Hunt through the entries for the word "дата" and copy each line in which it appears.

· · ·

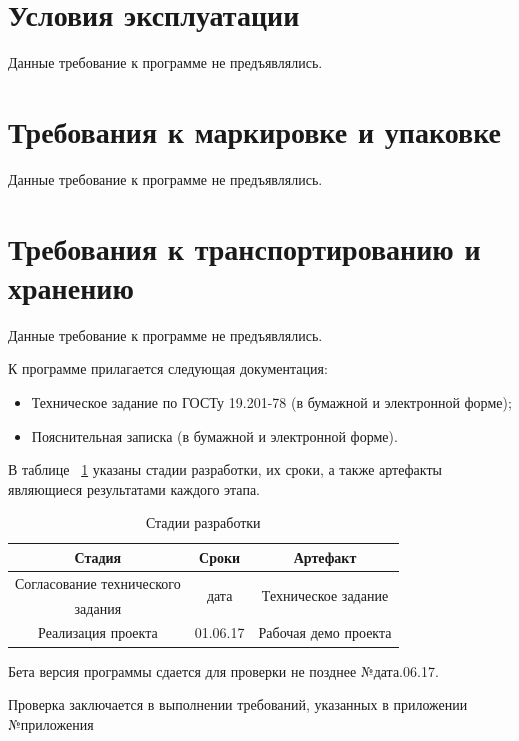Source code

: \documentclass[a4paper,english]{G2-105}
\begin{document}
	\section{Условия эксплуатации}
		\par Данные требование к программе не предъявлялись.
	\section{Требования к маркировке и упаковке}
		\par Данные требование к программе не предъявлялись.
	\section{Требования к транспортированию и хранению}
		\par Данные требование к программе не предъявлялись.
		
	К программе прилагается следующая документация:
	\begin{itemize}
		\item Техническое задание по ГОСТу 19.201-78 (в бумажной и электронной форме);
		\item Пояснительная записка (в бумажной и электронной форме).
	\end{itemize}
	
	\par В таблице ~\ref{stages} указаны стадии разработки, их сроки, а также артефакты являющиеся результатами каждого этапа.
	\begin{longtable}{|c|c|c|}
		\caption {Стадии разработки} \label{stages} \\ \hline
		    Стадия 				& Сроки 		         &         Артефакт \\ \hline \endhead
		    Согласование технического &\multirow{2}{*}{ дата} & \multirow{2}{*}{Техническое задание} \\ 
		    задания				&			         &		\\ \hline
		    Реализация проекта		&01.06.17		         & Рабочая демо проекта \\ \hline
	\end{longtable}
	
	\par Бета версия программы сдается для проверки не позднее №дата.06.17.
	\par Проверка заключается в выполнении требований, указанных в приложении №приложения
\end{document}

· · ·

*Answer below:*
		    Согласование технического &\multirow{2}{*}{ дата} & \multirow{2}{*}{Техническое задание} \\ 
	\par Бета версия программы сдается для проверки не позднее №дата.06.17.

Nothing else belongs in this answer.